Ministros de Estado de Venceslau Brás:
Ministério da Justiça e Negócios Interiores:
• Carlos Maximiliano Pereira dos Santos – 15.11.1914 a 15.11.1918
• Augusto Tavares de Lyra (Interino)
Ministério da Marinha:
• Alexandrino Faria de Alencar, Vice-Almirante – 15.11.1914 a 15.11.1918
Ministério da Guerra:
• José Caetano de Faria, General-de-Divisão – 15.11.1914 a 15.11.1918
Ministério das Relações Exteriores:
• Lauro Severiano Müller, Tenente – 15.11.1914 a 07.05.1917
• Luís Martins de Sousa Dantas (Interino)
• Nilo Procópio Peçanha – 07.05.1917 a 15.11.1918
Ministério da Fazenda:
• Sabino Alves Barrozo Júnior – 15.11.1914 a 31.05.1915
• João Pandiá Callógeras – 31.05.1915 a 08.07.1915
• João Pandiá Callógeras (cumulativamente) – 08.07.1915 a 06.09.1917
• Augusto Tavares de Lyra (Interino)
• Antônio Carlos Ribeiro de Andrada – 06.09.1917 a 01.11.1918
• Augusto Tavares de Lyra (Interinamente) – 01.11.1918 a 15.11.1918
Ministério da Viação e Obras Públicas:
• Augusto Tavares de Lyra – 15.11.1914 a 15.11.1918
Ministério da Agricultura, Indústria e Comércio:
• João Pandiá Callógeras – 15.11.1914 a 08.07.1915
• José Rufino Bezerra Cavalcânti – 08.07.1915 a 26.11.1917
• Carlos Maximiliano Pereira dos Santos (Interino)
• João Pandiá Callógeras (Interino)
• João Gonçalves Pereira Lima – 26.11.1917 a 15.11.1918
Titulares de Órgãos de Assessoramento de Venceslau Brás:
Secretaria da Presidência da República:
• Hélio Lobo Leite Pereira – 15.11.1914 a 23.02.1916
• Lafayette de Carvalho e Silva, interinamente – 23.02.1916 a 05.12.1916
• Sebastião Maggi Salomon (Interinamente) – 05.12.1916 a 15.11.1918
Consultoria Geral da República:
• Rodrigo Octávio Landgaard Menezes – 15.11.1914 a 15.11.1918

ola tenho cartas patente asinada pelo manoel deodoro da fonseca de 1892 destinada a um soldado tem asinaturas de ministros varias asinaturas netas mesma carta ela tem de tamanho 60cm80 tem brazao do estados unidos do brasil
Solicito informar se há algum registro de que ASSIS BRASIL tenha sido iniciado na Ordem.

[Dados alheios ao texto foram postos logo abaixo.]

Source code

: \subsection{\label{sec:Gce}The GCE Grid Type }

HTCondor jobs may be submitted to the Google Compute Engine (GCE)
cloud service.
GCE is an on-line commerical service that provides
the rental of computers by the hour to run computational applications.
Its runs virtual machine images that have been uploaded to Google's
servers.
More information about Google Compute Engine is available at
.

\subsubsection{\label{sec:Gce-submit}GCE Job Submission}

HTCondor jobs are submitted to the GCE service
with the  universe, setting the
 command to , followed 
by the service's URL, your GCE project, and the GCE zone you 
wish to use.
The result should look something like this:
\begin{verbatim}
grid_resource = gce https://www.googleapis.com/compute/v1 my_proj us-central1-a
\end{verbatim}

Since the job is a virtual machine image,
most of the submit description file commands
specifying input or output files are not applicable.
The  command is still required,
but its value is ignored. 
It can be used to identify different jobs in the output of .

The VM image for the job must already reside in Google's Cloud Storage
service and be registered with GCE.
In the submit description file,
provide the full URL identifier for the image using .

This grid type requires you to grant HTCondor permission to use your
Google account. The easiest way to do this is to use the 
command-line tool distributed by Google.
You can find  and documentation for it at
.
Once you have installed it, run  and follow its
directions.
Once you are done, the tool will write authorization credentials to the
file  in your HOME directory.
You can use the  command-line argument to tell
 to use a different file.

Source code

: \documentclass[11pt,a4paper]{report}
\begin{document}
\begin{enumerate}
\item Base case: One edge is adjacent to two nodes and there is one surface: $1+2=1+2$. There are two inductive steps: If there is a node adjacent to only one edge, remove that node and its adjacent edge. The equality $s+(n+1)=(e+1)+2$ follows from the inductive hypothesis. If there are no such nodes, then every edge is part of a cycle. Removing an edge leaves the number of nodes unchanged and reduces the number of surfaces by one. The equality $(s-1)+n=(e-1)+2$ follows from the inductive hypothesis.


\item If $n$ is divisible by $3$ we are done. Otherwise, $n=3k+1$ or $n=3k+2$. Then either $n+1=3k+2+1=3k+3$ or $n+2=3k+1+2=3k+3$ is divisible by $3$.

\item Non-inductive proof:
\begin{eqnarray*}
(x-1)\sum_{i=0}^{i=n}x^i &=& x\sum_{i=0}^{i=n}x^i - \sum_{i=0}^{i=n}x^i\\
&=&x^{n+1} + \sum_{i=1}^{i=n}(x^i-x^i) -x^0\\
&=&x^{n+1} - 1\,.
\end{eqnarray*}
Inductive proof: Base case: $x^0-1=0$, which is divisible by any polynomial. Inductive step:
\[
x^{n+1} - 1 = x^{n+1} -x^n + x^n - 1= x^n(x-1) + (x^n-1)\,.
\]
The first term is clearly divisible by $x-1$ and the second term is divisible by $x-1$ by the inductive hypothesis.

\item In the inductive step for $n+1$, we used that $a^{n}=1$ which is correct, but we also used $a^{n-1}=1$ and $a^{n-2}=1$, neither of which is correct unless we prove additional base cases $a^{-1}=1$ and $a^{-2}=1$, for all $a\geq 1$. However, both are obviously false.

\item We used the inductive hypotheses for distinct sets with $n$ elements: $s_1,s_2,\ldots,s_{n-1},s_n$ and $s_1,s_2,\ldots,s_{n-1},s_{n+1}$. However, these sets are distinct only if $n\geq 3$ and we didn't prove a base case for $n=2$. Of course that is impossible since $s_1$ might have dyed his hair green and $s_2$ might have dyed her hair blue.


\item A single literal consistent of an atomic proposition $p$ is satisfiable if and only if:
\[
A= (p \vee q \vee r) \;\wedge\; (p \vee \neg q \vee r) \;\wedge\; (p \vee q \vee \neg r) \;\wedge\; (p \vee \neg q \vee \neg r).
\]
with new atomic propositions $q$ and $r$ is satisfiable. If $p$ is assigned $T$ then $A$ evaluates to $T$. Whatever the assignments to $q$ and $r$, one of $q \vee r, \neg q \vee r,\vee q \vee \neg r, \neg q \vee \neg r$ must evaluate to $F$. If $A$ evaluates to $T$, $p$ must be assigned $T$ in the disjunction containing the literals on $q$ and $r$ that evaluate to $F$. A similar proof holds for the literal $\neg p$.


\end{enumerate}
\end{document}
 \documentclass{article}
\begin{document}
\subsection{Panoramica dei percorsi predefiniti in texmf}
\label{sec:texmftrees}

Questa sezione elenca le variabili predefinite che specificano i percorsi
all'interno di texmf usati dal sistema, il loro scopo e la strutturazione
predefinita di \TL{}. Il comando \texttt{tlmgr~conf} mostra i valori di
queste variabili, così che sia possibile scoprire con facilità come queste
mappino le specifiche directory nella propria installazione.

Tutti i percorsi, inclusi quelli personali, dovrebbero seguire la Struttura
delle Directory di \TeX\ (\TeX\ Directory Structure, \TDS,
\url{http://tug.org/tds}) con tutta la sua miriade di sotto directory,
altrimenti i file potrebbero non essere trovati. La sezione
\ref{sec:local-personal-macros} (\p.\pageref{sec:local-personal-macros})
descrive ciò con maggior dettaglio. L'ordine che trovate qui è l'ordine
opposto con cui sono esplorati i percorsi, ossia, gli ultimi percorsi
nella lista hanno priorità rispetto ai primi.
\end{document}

Caso positivo, peço que me informem onde, quando, etc.
Antecipadamente agradeço.
Johnso Bertoluci
Solicito que seja informado se há registro de que Jose Rodrigues Sampaio, Orlando Rodrigues (Sampaio) e Ruy Mauricio de Lima e Silva foram iniciados na Ordem. Obrigada por qualquer informação de onde e quando foram iniciados.
Obrigada
Cleide
Meus AAm.´. IIr.´.Obreiros de Irajá.
Gostaria de obter informações do Nobre Joaquim José da Silva Xavier “TIRADENTES” se ele realmente foi Iniciado na Ordem.
Sou Maçom regular da ARLS Cavaleiros da Serra do Japy Nº 3292 – Or.´. de Jundiaí – SP Rito Adonhiramita – GOSP/GOB.
Parabens pelo exelente trabalho de pesquisa publicado. ´
Sao publicações como esta que deveriam serem mais divulgadas e publicadas!. Continuem!.
Sou aprendiz de macom nao iniciado estou estudando
No instituto de estudo e pesquisa maconica,estou
Na parte das colunas zodiacai mas so que nao tenho
Ninguem que me fasa um convite sou impresario do
Ramo de olimentos meu tel,e 22250330
Bom dia,
Gostaria de estar recebendo o arquivo FILATELIA MACÔNICA – PARTE I – BRASIL.
caso tenha alguém que tem algum material filatélico sobre o tema e quizer dispor, estou interessado. w-agro@yahoo.com.br. (62) 8150-0727.
Correção do e-mail.
w_agro@yahoo.com.br
Olá meus AAm.’. IIr.’., gostaria de receber informações a respeito do ilustríssimo Ir.’. Joaquim Murtinho dentro da maçonaria. Loja iniciada, datas, cargos, etc.. Se alguém puder me ajudar, ficarei mto agradecido.
T.’.F.’.A.’.
Rafael Proença (rafael.proenca@msn.com)
Maçom regular da ARLS Universitária Estação Agharta Nº 3520 – Or.´. de Vilhena/Rondônia. Rito Adonhiramita – GOER/GOB.